For someone with nearly two decades of public relations experience, President Donald Trump’s press secretary, Sean Spicer, has fielded plenty of criticism for his inaccurate statements and adversarial relationship with the press, with only three press conferences on his record. The third, considered the first “official” one, was held Monday afternoon.

At the press conference, Spicer, who had served as the Republican National Committee’s communications director and chief strategist, appeared to walk back on his more combative comments at the first meeting with the White House press corps.

Spicer then switched gears, attacking a journalist who erroneously reported that a bust of Martin Luther King Jr. had been moved from the Oval Office, calling the allegations a “rush to judgment.”

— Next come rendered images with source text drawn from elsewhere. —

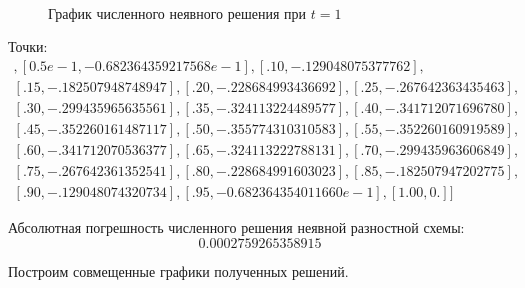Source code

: \documentclass[14pt,a4paper]{scrartcl}
\begin{document}
\pagebreak

\begin{figure}[H]
	\begin{minipage}[h]{1\linewidth}
		\\
		\caption{График численного неявного решения при $t=1$}
	\end{minipage}
\end{figure}

Точки:
\begin{align*}
[[0., 0.], [0.5e-1, -0.682364359217568e-1], [.10, -.129048075377762],\\
 [.15, -.182507948748947], [.20, -.228684993436692], [.25, -.267642363435463],\\
  [.30, -.299435965635561], [.35, -.324113224489577], [.40, -.341712071696780],\\
   [.45, -.352260161487117], [.50, -.355774310310583], [.55, -.352260160919589], \\
   [.60, -.341712070536377], [.65, -.324113222788131], [.70, -.299435963606849],\\
    [.75, -.267642361352541], [.80, -.228684991603023], [.85, -.182507947202775],\\ 
    [.90, -.129048074320734], [.95, -0.682364354011660e-1], [1.00, 0.]]
\end{align*}



Абсолютная погрешность численного решения неявной разностной схемы: $$0.0002759265358915$$



\pagebreak

Построим совмещенные графики полученных решений.
\end{document}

The new press secretary, who is also Trump’s communications director, also faced widespread backlash for making false claims about the size of crowds at the president's inauguration ceremony Friday, pointing to back-to-back photos of the National Mall that were reposted on social media sites over the weekend.

Spicer alleged that the photos were construed by an illusion created by grass coverings on the lawns of the national mall, which he asserted had been used for “the first time in our nation’s history.” As many fact-checkers, including Politifact and CNN’s Reality Check, pointed out, this was not the case. Spicer’s claim that Trump attracted “the largest audience ever to witness an inauguration” was also widely disproved, and labeled by some as “propaganda.”

A Navy officer who worked as Assistant U.S. Trade Representative for Media and Public Affairs under George W. Bush, Spicer painted the inaccuracy as an honest mistake at the Monday conference.

“It’s a two-way street… the media makes mistakes all the time,” he said, adding that former President Ronald Reagan “didn’t have YouTube, Facebook or the internet.”

After an ABC reporter asked whether it was his intention to tell the truth to the press corps at his podium, Spicer responded that the White House’s “intention” was “never to lie to you.”

“It is. It’s an honor to do this, and yes, I believe that we have to be honest with the American people,” Spicer said. “I think sometimes we can disagree with the facts.”